Last year, The Aspen Times reported that the city received just $200,341 in sales tax from marijuana sales. That number was wrong because the city’s Finance Department did not provide the amount of remittance from the state tax on retail marijuana, despite the fact that the Times asked for all taxes the city received from marijuana sales.
Aspen Finance Director Don Taylor did not respond to an email Friday asking why those tax numbers were not furnished last year.
The Aspen City Council has said it will dip into marijuana tax revenue to fund educational programs, Councilman Adam Frisch said.
“We should be able to dedicate a healthy portion of that tax money for education and outreach, especially for juveniles and youth,” Frisch said. “I think it’s a no-brainer.”
No one has asked for the money yet, though the council has started a conversation with the Valley Marijuana Council about how best to spend it, he said.
The Valley Marijuana Council, co-founded by DiSalvo, aims to help implement recreational marijuana safely and responsibly into Roaring Fork Valley communities, according to the group’s website.
Lori Mueller, executive director of YouthZone and a member of the council, said the group is continuing to try to come up with a plan to keep marijuana out of the hands of children on a valleywide basis. YouthZone counsels middle and high school children who have gotten into trouble with alcohol or drugs.
And while a recent survey of marijuana use among the small group of kids YouthZone sees indicated slight increases, Mueller said the statewide statistics she’s seen consistently indicate marijuana use among Colorado youth in general has not gone up. In addition, she’s noticed more parents talking openly to their children about marijuana now that it’s legal.
“Two years ago, I would have said absolutely, without a doubt there will be repercussions (of marijuana legalization) we didn’t plan for,” she said. “But we have seen things settle down.
“I’ve changed my tune a little bit.”
Still, Mueller said she remains concerned about children and marijuana.
“We want to know why they’re using,” she said.
Colorado’s Retail Marijuana Public Health Advisory Committee, which recently released its second report on the public health ramifications of legalized pot, said about 21 percent of the state’s high school students used the drug in 2015. That compares with 20 percent in 2013, the year before legalization, and about 17 percent nationwide, according to the committee’s report.

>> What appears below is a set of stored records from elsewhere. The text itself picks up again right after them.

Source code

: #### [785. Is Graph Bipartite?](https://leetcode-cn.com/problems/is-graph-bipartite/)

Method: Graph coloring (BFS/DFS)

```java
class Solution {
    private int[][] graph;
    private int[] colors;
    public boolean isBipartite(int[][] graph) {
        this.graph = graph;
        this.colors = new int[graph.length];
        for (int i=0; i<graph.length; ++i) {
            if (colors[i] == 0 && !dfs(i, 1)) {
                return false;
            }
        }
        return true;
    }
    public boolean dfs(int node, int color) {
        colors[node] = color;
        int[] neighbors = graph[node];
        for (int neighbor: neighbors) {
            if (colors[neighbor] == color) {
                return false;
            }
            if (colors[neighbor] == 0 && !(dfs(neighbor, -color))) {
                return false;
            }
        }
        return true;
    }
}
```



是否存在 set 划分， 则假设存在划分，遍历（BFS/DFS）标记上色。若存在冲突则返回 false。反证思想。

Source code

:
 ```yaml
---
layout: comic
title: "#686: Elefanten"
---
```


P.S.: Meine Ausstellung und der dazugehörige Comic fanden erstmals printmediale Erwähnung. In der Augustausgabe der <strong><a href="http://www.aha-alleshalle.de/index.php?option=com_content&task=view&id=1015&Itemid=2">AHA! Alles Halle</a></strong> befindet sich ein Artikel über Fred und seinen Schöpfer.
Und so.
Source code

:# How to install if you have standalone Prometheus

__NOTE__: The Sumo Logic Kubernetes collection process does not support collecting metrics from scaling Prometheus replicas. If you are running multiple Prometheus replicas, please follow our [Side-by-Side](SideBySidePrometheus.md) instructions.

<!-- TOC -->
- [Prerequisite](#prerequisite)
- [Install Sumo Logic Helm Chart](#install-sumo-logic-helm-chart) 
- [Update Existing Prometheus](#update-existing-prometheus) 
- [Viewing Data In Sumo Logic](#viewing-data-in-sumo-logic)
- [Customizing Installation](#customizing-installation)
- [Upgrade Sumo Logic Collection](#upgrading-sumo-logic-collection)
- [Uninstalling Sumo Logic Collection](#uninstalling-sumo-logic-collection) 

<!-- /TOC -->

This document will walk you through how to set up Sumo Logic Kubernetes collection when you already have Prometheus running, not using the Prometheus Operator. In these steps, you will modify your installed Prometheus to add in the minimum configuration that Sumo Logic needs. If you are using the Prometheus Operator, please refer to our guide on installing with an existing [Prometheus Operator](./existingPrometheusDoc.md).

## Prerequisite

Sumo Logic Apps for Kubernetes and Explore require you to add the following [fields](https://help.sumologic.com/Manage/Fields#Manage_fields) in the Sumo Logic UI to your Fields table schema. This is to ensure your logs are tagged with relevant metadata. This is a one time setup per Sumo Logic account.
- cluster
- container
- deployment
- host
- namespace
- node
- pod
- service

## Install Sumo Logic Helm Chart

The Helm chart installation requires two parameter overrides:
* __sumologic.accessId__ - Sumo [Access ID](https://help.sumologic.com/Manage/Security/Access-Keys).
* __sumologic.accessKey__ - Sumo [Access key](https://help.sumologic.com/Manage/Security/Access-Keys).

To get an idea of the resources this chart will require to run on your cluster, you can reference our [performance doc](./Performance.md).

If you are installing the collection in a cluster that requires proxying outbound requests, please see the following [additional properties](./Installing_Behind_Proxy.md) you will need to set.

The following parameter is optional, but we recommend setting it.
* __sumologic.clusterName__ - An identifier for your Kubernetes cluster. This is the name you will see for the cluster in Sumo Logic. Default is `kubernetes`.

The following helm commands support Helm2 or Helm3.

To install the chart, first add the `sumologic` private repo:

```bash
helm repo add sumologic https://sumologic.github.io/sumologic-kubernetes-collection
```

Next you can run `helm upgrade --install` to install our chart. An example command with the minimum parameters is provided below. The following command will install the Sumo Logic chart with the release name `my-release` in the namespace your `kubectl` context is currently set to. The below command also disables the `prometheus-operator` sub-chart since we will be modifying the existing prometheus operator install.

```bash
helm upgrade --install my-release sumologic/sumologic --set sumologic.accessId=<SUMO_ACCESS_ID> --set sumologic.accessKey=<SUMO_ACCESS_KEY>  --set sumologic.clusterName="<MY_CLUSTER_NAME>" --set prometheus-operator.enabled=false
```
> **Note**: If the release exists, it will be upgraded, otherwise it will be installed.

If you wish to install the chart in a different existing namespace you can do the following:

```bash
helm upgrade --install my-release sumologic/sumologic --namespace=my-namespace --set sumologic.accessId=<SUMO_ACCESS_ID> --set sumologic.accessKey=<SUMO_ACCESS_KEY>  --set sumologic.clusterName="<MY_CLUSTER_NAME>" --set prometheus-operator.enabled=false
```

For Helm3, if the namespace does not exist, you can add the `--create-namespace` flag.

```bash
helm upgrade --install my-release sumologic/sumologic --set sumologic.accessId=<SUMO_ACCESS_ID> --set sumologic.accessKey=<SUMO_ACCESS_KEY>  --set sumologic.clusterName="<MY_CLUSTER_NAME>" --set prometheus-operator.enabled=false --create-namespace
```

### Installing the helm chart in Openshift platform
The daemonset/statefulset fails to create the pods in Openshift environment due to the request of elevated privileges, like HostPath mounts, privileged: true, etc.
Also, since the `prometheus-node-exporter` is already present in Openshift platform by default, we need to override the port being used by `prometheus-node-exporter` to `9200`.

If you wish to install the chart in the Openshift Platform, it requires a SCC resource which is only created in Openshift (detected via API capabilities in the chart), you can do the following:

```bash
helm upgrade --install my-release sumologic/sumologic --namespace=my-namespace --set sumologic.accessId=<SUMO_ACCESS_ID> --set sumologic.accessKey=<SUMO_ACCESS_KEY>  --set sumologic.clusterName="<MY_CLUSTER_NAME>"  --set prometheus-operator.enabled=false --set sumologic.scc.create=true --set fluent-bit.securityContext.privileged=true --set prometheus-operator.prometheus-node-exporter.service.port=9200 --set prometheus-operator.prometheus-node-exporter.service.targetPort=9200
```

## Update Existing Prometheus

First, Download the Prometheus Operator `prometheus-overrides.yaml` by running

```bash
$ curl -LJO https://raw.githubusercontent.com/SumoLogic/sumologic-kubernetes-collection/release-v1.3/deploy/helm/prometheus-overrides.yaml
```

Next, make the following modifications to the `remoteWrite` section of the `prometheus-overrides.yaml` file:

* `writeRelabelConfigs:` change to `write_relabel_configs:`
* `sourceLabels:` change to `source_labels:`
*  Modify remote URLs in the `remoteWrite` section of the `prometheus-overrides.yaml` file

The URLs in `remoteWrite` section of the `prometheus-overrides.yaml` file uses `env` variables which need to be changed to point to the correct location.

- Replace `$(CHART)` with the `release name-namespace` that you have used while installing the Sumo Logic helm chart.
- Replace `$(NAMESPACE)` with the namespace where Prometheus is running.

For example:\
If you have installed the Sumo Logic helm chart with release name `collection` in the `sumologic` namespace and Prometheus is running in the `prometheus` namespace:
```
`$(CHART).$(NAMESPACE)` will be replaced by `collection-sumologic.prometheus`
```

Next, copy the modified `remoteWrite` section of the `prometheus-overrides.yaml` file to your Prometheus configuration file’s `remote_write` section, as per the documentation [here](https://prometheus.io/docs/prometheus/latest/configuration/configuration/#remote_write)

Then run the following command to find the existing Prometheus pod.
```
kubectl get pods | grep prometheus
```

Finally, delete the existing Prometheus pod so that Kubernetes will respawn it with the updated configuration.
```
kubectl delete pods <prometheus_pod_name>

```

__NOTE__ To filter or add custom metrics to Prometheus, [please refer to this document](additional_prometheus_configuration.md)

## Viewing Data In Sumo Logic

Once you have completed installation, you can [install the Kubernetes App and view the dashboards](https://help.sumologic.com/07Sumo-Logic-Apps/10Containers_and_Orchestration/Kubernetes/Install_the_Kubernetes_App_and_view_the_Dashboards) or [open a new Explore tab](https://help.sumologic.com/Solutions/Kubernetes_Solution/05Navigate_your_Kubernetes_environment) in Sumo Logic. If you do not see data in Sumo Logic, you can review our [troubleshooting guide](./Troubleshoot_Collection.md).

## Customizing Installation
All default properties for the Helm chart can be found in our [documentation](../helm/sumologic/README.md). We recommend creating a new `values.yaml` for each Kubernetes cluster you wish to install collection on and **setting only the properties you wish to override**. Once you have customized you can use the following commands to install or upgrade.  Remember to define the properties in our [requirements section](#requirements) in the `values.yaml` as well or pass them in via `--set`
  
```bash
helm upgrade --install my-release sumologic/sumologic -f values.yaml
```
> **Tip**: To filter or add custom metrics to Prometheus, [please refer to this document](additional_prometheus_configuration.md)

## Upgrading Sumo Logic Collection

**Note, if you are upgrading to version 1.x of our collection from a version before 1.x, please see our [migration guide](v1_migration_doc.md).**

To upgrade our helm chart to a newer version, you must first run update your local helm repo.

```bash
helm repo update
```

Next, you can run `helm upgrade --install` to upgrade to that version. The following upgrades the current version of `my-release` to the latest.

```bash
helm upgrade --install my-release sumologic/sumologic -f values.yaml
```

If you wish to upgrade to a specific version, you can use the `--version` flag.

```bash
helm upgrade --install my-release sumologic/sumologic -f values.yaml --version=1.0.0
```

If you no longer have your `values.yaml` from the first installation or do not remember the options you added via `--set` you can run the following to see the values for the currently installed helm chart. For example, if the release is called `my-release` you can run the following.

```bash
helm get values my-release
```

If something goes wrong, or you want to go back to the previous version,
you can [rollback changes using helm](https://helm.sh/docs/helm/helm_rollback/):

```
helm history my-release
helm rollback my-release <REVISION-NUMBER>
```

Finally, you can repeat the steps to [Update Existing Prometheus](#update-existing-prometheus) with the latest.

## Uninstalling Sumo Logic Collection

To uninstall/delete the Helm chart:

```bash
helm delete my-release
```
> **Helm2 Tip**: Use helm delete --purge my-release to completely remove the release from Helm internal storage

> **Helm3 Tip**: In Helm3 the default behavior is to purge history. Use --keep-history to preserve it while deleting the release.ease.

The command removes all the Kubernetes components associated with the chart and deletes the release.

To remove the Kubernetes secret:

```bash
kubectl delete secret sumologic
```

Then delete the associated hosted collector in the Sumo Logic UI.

The same report also says marijuana-related emergency room visits and calls to poison control centers about marijuana poisoning have decreased. In Aspen, however, the number of emergency room marijuana poisoning cases at Aspen Valley Hospital increased in 2016, according to hospital statistics.
Aspen Valley Hospital doctors treated 16 people for marijuana poisoning in 2014, including four who were 19 years and younger. In 2015, 17 people were treated for it, including two 19 and younger. Last year, though, doctors treated 28 people for marijuana poisoning, though just one was 19 years old or younger, said Ginny Dyche, hospital spokeswoman.
In the city and Pitkin County, however, law enforcement officials report few, if any, ill effects from the legalization of recreational marijuana, which began Jan. 1, 2014.
“As far as the Police Department goes, marijuana legalization continues to have not much impact on us,” said Aspen Assistant Police Chief Bill Linn. “Maybe later, when we can see the forest (for the trees), things will be different.”
Sheriff DiSalvo said he’s seen zero problems related to legalization.
“There’s not been a significant public safety threat,” he said. “I think we’re starting to see the fear and loathing surrounding this product is not what it was thought to be.
“In my opinion, alcohol is a far less-safe product in terms of its effect on the body.”